### About this task:
Omit the images and output every line of the data below exactly.

### Data for analysis:
================
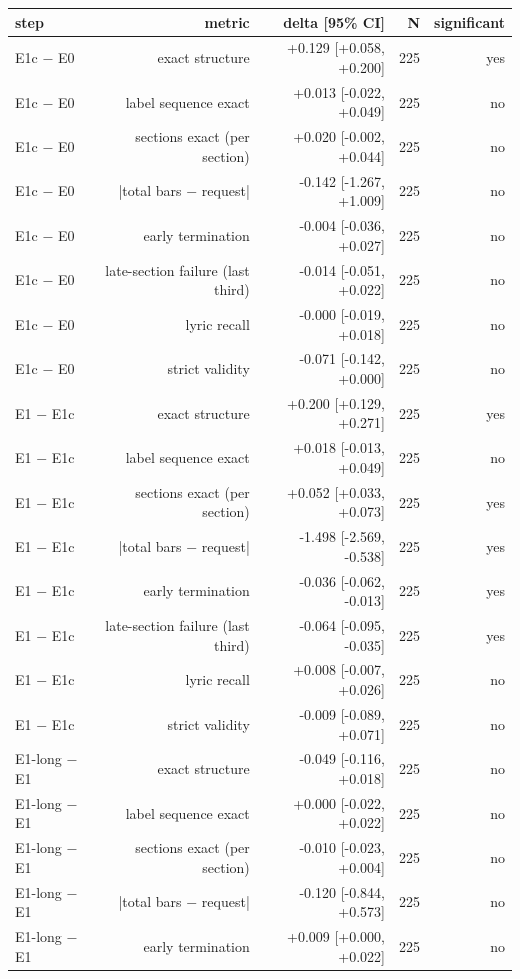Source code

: \begin{table}[t]
\centering
\small
\begin{tabular}{lrrrr}
\toprule
step & metric & delta [95\% CI] & N & significant \\
\midrule
E1c $-$ E0 & exact structure & +0.129 [+0.058, +0.200] & 225 & yes \\
E1c $-$ E0 & label sequence exact & +0.013 [-0.022, +0.049] & 225 & no \\
E1c $-$ E0 & sections exact (per section) & +0.020 [-0.002, +0.044] & 225 & no \\
E1c $-$ E0 & |total bars $-$ request| & -0.142 [-1.267, +1.009] & 225 & no \\
E1c $-$ E0 & early termination & -0.004 [-0.036, +0.027] & 225 & no \\
E1c $-$ E0 & late-section failure (last third) & -0.014 [-0.051, +0.022] & 225 & no \\
E1c $-$ E0 & lyric recall & -0.000 [-0.019, +0.018] & 225 & no \\
E1c $-$ E0 & strict validity & -0.071 [-0.142, +0.000] & 225 & no \\
E1 $-$ E1c & exact structure & +0.200 [+0.129, +0.271] & 225 & yes \\
E1 $-$ E1c & label sequence exact & +0.018 [-0.013, +0.049] & 225 & no \\
E1 $-$ E1c & sections exact (per section) & +0.052 [+0.033, +0.073] & 225 & yes \\
E1 $-$ E1c & |total bars $-$ request| & -1.498 [-2.569, -0.538] & 225 & yes \\
E1 $-$ E1c & early termination & -0.036 [-0.062, -0.013] & 225 & yes \\
E1 $-$ E1c & late-section failure (last third) & -0.064 [-0.095, -0.035] & 225 & yes \\
E1 $-$ E1c & lyric recall & +0.008 [-0.007, +0.026] & 225 & no \\
E1 $-$ E1c & strict validity & -0.009 [-0.089, +0.071] & 225 & no \\
E1-long $-$ E1 & exact structure & -0.049 [-0.116, +0.018] & 225 & no \\
E1-long $-$ E1 & label sequence exact & +0.000 [-0.022, +0.022] & 225 & no \\
E1-long $-$ E1 & sections exact (per section) & -0.010 [-0.023, +0.004] & 225 & no \\
E1-long $-$ E1 & |total bars $-$ request| & -0.120 [-0.844, +0.573] & 225 & no \\
E1-long $-$ E1 & early termination & +0.009 [+0.000, +0.022] & 225 & no \\

\end{tabular}
\end{table}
================
### Answer box:
Source code

: \begin{table}[t]
\centering
\small
\begin{tabular}{lrrrr}
\toprule
step & metric & delta [95\% CI] & N & significant \\
\midrule
E1c $-$ E0 & exact structure & +0.129 [+0.058, +0.200] & 225 & yes \\
E1c $-$ E0 & label sequence exact & +0.013 [-0.022, +0.049] & 225 & no \\
E1c $-$ E0 & sections exact (per section) & +0.020 [-0.002, +0.044] & 225 & no \\
E1c $-$ E0 & |total bars $-$ request| & -0.142 [-1.267, +1.009] & 225 & no \\
E1c $-$ E0 & early termination & -0.004 [-0.036, +0.027] & 225 & no \\
E1c $-$ E0 & late-section failure (last third) & -0.014 [-0.051, +0.022] & 225 & no \\
E1c $-$ E0 & lyric recall & -0.000 [-0.019, +0.018] & 225 & no \\
E1c $-$ E0 & strict validity & -0.071 [-0.142, +0.000] & 225 & no \\
E1 $-$ E1c & exact structure & +0.200 [+0.129, +0.271] & 225 & yes \\
E1 $-$ E1c & label sequence exact & +0.018 [-0.013, +0.049] & 225 & no \\
E1 $-$ E1c & sections exact (per section) & +0.052 [+0.033, +0.073] & 225 & yes \\
E1 $-$ E1c & |total bars $-$ request| & -1.498 [-2.569, -0.538] & 225 & yes \\
E1 $-$ E1c & early termination & -0.036 [-0.062, -0.013] & 225 & yes \\
E1 $-$ E1c & late-section failure (last third) & -0.064 [-0.095, -0.035] & 225 & yes \\
E1 $-$ E1c & lyric recall & +0.008 [-0.007, +0.026] & 225 & no \\
E1 $-$ E1c & strict validity & -0.009 [-0.089, +0.071] & 225 & no \\
E1-long $-$ E1 & exact structure & -0.049 [-0.116, +0.018] & 225 & no \\
E1-long $-$ E1 & label sequence exact & +0.000 [-0.022, +0.022] & 225 & no \\
E1-long $-$ E1 & sections exact (per section) & -0.010 [-0.023, +0.004] & 225 & no \\
E1-long $-$ E1 & |total bars $-$ request| & -0.120 [-0.844, +0.573] & 225 & no \\
E1-long $-$ E1 & early termination & +0.009 [+0.000, +0.022] & 225 & no \\

\end{tabular}
\end{table}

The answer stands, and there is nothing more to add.